Observação – Apesar do nosso respeito pelo Espírito Lázaro, que nos tem brindado com tantas e tão belas dissertações, permitimo-nos discordar de sua opinião no que concerne às últimas proposições. Pode-se dizer que há dois tipos de instinto: o instinto animal e o instinto moral. O primeiro, como diz muito bem Lázaro, é orgânico; é dado aos seres vivos para a sua conservação, bem como a de sua progênie; é cego e quase inconsciente, porque a Providência quis dar um contrapeso à sua indiferença e à sua negligência. Já não é assim com o instinto moral, que é privilégio do homem e que pode ser assim definido: Propensão inata para fazer o bem ou o mal. Ora, essa propensão se prende ao estado de maior ou menor avanço do Espírito. O homem, cujo Espírito já é depurado, faz o bem sem premeditação e como algo muito natural; daí por que se admira de ser louvado.
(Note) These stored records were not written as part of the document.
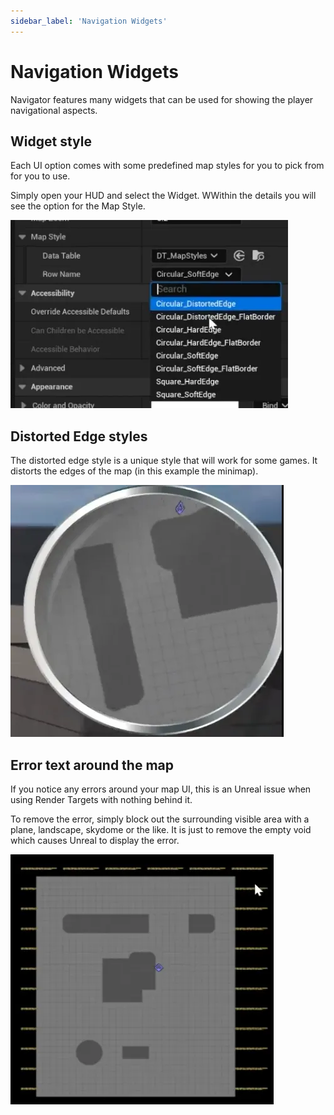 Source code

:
 ```yaml
---
sidebar_label: 'Navigation Widgets'
---
```


# Navigation Widgets

Navigator features many widgets that can be used for showing the player navigational aspects.

## Widget style

Each UI option comes with some predefined map styles for you to pick from for you to use.

Simply open your HUD and select the Widget. WWithin the details you will see the option for the Map Style.

![widget-style.webp](/img/pro/navigator/widget-style.webp)

## Distorted Edge styles

The distorted edge style is a unique style that will work for some games. It distorts the edges of the map (in this example the minimap).

![minimap-distorted-edges.webp](/img/pro/navigator/minimap-distorted-edges.webp)

## Error text around the map

If you notice any errors around your map UI, this is an Unreal issue when using Render Targets with nothing behind it. 

To remove the error, simply block out the surrounding visible area with a plane, landscape, skydome or the like. It is just to remove the empty void which causes Unreal to display the error.

![empty-errors.webp](/img/pro/navigator/empty-errors.webp)

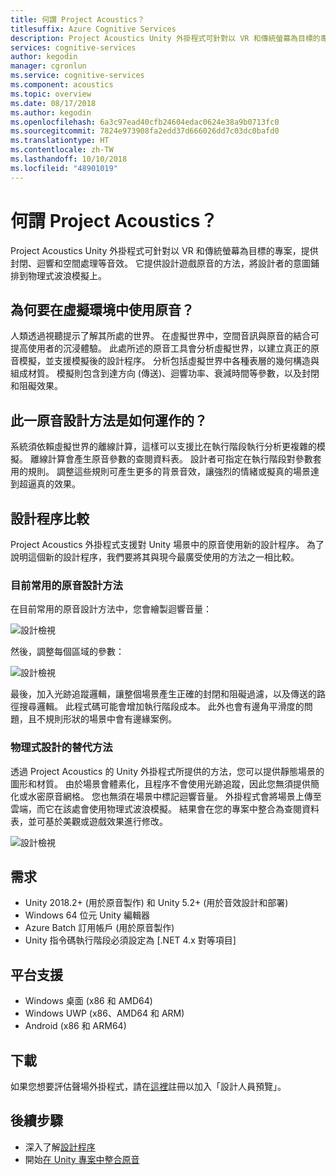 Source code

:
 ```yaml
---
title: 何謂 Project Acoustics？
titlesuffix: Azure Cognitive Services
description: Project Acoustics Unity 外掛程式可針對以 VR 和傳統螢幕為目標的專案，提供封閉、迴響和空間處理等音效。
services: cognitive-services
author: kegodin
manager: cgronlun
ms.service: cognitive-services
ms.component: acoustics
ms.topic: overview
ms.date: 08/17/2018
ms.author: kegodin
ms.openlocfilehash: 6a3c97ead40cfb24604edac0624e38a9b0713fc0
ms.sourcegitcommit: 7824e973908fa2edd37d666026dd7c03dc0bafd0
ms.translationtype: HT
ms.contentlocale: zh-TW
ms.lasthandoff: 10/10/2018
ms.locfileid: "48901019"
---
```

# <a name="what-is-project-acoustics"></a>何謂 Project Acoustics？
Project Acoustics Unity 外掛程式可針對以 VR 和傳統螢幕為目標的專案，提供封閉、迴響和空間處理等音效。 它提供設計遊戲原音的方法，將設計者的意圖鋪排到物理式波浪模擬上。

## <a name="why-use-acoustics-in-virtual-environments"></a>為何要在虛擬環境中使用原音？
人類透過視聽提示了解其所處的世界。 在虛擬世界中，空間音訊與原音的結合可提高使用者的沉浸體驗。 此處所述的原音工具會分析虛擬世界，以建立真正的原音模擬，並支援模擬後的設計程序。 分析包括虛擬世界中各種表層的幾何構造與組成材質。 模擬則包含到達方向 (傳送)、迴響功率、衰減時間等參數，以及封閉和阻礙效果。

## <a name="how-does-this-approach-to-acoustics-work"></a>此一原音設計方法是如何運作的？
系統須依賴虛擬世界的離線計算，這樣可以支援比在執行階段執行分析更複雜的模擬。 離線計算會產生原音參數的查閱資料表。 設計者可指定在執行階段對參數套用的規則。 調整這些規則可產生更多的背景音效，讓強烈的情緒或擬真的場景達到超逼真的效果。

## <a name="design-process-comparison"></a>設計程序比較
Project Acoustics 外掛程式支援對 Unity 場景中的原音使用新的設計程序。 為了說明這個新的設計程序，我們要將其與現今最廣受使用的方法之一相比較。

### <a name="typical-approach-to-acoustics-today"></a>目前常用的原音設計方法
在目前常用的原音設計方法中，您會繪製迴響音量：

![設計檢視](media/reverbZonesAltSPace2.png)

然後，調整每個區域的參數：

![設計檢視](media/TooManyReverbParameters.png)

最後，加入光跡追蹤邏輯，讓整個場景產生正確的封閉和阻礙過濾，以及傳送的路徑搜尋邏輯。 此程式碼可能會增加執行階段成本。 此外也會有邊角平滑度的問題，且不規則形狀的場景中會有邊緣案例。

### <a name="an-alternative-approach-with-physics-based-design"></a>物理式設計的替代方法
透過 Project Acoustics 的 Unity 外掛程式所提供的方法，您可以提供靜態場景的圖形和材質。 由於場景會體素化，且程序不會使用光跡追蹤，因此您無須提供簡化或水密原音網格。 您也無須在場景中標記迴響音量。 外掛程式會將場景上傳至雲端，而它在該處會使用物理式波浪模擬。 結果會在您的專案中整合為查閱資料表，並可基於美觀或遊戲效果進行修改。

![設計檢視](media/GearsWithVoxels.jpg)

## <a name="requirements"></a>需求
* Unity 2018.2+ (用於原音製作) 和 Unity 5.2+ (用於音效設計和部署)
* Windows 64 位元 Unity 編輯器
* Azure Batch 訂用帳戶 (用於原音製作)
* Unity 指令碼執行階段必須設定為 [.NET 4.x 對等項目]

## <a name="platform-support"></a>平台支援
* Windows 桌面 (x86 和 AMD64)
* Windows UWP (x86、AMD64 和 ARM)
* Android (x86 和 ARM64)

## <a name="download"></a>下載
如果您想要評估聲場外掛程式，請在[這裡](https://forms.office.com/Pages/ResponsePage.aspx?id=v4j5cvGGr0GRqy180BHbRwMoAEhDCLJNqtVIPwQN6rpUOFRZREJRR0NIQllDOTQ1U0JMNVc4OFNFSy4u)註冊以加入「設計人員預覽」。

## <a name="next-steps"></a>後續步驟
* 深入了解[設計程序](design-process.md)
* 開始[在 Unity 專案中整合原音](getting-started.md)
Assim, não é justo dizer que “os homens que não são bons e devotados senão instintivamente, o são mal, porque sofrem uma cega dominação que, de repente,pode precipitá-los no abismo.” Os que instintivamente são bons e devotados denotam um progresso realizado; nos que o são intencionalmente, o progresso está por se realizar, razão por que há trabalho e luta entre os dois sentimentos. No primeiro, a dificuldade está vencida; no segundo, é preciso vencê-la. O
primeiro é como o homem que sabe ler, e lê sem dificuldade, quase sem perceber; o segundo é como o que soletra. Porque um chegou mais tarde, terá menos mérito que o outro?